Remodeling of Bone Marrow Hematopoietic Stem Cell Niches Promotes Myeloid Cell Expansion during Premature or Physiological Aging.
Ho Y-H., Del Toro R., Rivera-Torres J., Rak J., Korn C., García-García A., Macías D., González-Gómez C., Del Monte A., Wittner M., Waller AK., Foster HR., López-Otín C., Johnson RS., Nerlov C., Ghevaert C., Vainchenker W., Louache F., Andrés V., Méndez-Ferrer S.

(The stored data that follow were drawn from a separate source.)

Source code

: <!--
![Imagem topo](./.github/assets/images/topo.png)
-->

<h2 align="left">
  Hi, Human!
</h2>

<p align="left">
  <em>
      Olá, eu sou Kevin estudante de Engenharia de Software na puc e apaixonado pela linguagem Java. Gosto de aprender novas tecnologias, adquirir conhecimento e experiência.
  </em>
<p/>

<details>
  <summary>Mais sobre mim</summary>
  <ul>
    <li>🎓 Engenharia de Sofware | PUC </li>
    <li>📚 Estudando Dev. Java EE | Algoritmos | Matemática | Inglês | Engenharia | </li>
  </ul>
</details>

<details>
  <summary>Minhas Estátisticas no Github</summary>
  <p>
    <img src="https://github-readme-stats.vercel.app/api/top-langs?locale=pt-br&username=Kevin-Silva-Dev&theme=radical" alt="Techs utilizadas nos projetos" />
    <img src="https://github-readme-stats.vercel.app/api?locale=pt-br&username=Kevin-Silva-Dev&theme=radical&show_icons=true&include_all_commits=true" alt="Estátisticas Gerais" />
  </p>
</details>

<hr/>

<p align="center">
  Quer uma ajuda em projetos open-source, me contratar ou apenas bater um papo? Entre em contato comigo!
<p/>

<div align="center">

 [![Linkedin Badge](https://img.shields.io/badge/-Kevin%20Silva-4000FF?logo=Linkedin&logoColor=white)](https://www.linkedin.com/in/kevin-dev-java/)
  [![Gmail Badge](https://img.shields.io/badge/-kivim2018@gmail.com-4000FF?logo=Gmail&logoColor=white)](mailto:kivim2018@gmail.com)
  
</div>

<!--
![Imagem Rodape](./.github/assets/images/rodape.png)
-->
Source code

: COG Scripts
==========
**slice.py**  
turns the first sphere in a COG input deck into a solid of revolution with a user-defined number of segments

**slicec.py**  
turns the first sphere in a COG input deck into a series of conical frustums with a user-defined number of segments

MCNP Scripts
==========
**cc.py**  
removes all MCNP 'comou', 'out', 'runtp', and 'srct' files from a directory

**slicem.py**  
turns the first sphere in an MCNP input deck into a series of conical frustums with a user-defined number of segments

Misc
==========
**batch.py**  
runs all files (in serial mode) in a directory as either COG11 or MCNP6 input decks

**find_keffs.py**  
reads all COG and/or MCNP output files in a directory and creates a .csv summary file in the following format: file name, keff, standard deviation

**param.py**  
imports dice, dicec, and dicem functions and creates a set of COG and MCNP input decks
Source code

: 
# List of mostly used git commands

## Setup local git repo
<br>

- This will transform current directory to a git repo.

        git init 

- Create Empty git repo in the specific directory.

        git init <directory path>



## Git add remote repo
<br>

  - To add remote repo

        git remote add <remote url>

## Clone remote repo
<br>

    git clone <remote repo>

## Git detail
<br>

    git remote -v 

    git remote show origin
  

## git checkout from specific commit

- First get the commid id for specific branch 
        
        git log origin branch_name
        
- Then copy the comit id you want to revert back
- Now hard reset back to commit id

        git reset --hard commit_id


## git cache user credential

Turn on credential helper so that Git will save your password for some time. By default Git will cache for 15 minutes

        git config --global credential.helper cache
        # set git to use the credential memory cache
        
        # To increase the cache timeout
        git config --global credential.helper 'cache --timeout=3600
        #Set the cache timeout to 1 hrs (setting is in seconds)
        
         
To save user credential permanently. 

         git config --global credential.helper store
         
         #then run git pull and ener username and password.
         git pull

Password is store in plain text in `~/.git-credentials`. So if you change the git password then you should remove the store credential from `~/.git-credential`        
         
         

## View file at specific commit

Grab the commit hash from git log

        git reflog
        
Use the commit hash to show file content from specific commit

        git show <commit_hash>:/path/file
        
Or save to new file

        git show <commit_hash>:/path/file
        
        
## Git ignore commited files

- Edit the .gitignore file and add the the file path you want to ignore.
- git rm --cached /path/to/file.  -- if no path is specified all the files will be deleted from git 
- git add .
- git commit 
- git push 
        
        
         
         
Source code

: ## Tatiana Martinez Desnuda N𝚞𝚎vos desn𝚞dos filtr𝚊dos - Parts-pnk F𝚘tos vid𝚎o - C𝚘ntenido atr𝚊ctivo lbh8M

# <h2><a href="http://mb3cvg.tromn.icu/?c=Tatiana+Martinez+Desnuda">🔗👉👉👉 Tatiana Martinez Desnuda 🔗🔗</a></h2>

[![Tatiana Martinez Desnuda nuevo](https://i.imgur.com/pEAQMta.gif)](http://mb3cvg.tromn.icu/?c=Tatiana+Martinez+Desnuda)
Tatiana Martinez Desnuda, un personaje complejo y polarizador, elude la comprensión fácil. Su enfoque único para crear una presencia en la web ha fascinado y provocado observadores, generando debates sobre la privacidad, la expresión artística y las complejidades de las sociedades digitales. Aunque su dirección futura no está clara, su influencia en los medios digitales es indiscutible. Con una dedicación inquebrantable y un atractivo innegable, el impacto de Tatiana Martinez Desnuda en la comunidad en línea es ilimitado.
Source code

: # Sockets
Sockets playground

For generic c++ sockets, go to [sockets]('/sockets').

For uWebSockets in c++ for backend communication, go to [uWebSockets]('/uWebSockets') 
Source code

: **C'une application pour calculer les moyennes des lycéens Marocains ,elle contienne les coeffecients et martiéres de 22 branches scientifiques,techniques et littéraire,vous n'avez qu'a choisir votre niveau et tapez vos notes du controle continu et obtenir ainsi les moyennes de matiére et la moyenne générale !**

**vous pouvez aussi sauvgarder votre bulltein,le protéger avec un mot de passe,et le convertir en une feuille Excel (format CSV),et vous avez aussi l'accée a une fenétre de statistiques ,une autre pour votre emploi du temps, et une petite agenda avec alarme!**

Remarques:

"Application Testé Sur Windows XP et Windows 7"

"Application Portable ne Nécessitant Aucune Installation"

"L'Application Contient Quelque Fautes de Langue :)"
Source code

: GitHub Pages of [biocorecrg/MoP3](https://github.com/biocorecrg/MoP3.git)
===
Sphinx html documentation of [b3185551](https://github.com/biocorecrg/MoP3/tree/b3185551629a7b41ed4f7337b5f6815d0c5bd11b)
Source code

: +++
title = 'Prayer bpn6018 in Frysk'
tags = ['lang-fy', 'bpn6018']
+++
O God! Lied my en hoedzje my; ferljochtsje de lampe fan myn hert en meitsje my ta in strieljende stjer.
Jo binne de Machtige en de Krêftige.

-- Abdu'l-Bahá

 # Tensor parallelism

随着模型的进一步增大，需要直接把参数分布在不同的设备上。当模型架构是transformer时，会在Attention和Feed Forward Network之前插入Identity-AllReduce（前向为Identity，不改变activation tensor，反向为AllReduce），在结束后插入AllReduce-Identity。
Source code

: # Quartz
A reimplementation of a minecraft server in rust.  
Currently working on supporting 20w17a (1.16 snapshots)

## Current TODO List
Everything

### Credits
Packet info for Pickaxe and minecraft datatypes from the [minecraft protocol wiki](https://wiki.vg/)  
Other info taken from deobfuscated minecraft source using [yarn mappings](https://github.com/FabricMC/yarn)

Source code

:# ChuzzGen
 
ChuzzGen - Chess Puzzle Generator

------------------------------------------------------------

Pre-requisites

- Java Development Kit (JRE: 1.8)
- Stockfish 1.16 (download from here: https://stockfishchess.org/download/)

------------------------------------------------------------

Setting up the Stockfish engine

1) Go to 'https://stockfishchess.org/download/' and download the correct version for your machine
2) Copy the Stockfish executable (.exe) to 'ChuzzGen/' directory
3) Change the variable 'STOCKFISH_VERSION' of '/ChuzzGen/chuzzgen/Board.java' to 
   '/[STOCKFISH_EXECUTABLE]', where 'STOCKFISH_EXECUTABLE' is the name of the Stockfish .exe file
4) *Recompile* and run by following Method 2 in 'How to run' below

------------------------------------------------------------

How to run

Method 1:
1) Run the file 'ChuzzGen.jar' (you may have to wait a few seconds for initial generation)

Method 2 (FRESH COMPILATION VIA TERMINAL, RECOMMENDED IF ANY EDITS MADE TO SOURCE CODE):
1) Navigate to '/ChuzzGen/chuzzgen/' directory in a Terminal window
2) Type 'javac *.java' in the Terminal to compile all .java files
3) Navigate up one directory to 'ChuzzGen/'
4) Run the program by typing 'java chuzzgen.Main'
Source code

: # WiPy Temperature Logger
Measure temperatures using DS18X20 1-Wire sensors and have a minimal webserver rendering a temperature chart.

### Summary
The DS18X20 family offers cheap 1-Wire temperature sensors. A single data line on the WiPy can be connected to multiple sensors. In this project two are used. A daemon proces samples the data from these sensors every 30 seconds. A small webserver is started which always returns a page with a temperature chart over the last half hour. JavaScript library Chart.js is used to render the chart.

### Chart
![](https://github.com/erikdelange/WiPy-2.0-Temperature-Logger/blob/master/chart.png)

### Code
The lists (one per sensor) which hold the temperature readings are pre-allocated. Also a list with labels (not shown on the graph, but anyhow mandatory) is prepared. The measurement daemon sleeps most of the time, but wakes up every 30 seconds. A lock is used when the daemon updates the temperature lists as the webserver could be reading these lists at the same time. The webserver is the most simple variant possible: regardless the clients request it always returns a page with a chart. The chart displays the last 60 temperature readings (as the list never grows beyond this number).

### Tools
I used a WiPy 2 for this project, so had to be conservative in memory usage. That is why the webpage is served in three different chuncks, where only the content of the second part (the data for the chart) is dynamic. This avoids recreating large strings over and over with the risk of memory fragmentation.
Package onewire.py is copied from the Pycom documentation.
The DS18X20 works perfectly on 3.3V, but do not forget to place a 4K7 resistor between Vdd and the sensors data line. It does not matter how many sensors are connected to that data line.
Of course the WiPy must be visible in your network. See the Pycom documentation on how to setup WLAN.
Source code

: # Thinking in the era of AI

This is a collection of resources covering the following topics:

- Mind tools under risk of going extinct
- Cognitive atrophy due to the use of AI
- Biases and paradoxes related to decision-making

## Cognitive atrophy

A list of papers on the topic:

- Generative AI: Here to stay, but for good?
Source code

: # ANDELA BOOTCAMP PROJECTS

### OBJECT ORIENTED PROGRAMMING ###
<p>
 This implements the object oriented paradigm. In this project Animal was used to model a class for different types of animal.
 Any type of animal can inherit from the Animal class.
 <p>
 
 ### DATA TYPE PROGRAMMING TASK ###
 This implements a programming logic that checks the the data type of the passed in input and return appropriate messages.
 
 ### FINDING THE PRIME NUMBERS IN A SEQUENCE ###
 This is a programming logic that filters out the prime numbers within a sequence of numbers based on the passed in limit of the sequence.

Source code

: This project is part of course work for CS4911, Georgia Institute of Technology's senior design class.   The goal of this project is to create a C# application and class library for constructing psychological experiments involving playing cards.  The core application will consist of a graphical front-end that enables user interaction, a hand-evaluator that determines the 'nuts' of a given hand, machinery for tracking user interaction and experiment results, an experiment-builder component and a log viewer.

Hematopoietic stem cells (HSCs) residing in the bone marrow (BM) accumulate during aging but are functionally impaired. However, the role of HSC-intrinsic and -extrinsic aging mechanisms remains debated. Megakaryocytes promote quiescence of neighboring HSCs. Nonetheless, whether megakaryocyte-HSC interactions change during pathological/natural aging is unclear. Premature aging in Hutchinson-Gilford progeria syndrome recapitulates physiological aging features, but whether these arise from altered stem or niche cells is unknown. Here, we show that the BM microenvironment promotes myelopoiesis in premature/physiological aging. During physiological aging, HSC-supporting niches decrease near bone but expand further from bone. Increased BM noradrenergic innervation promotes β2-adrenergic-receptor(AR)-interleukin-6-dependent megakaryopoiesis. Reduced β3-AR-Nos1 activity correlates with decreased endosteal niches and megakaryocyte apposition to sinusoids. However, chronic treatment of progeroid mice with β3-AR agonist decreases premature myeloid and HSC expansion and restores the proximal association of HSCs to megakaryocytes. Therefore, normal/premature aging of BM niches promotes myeloid expansion and can be improved by targeting the microenvironment.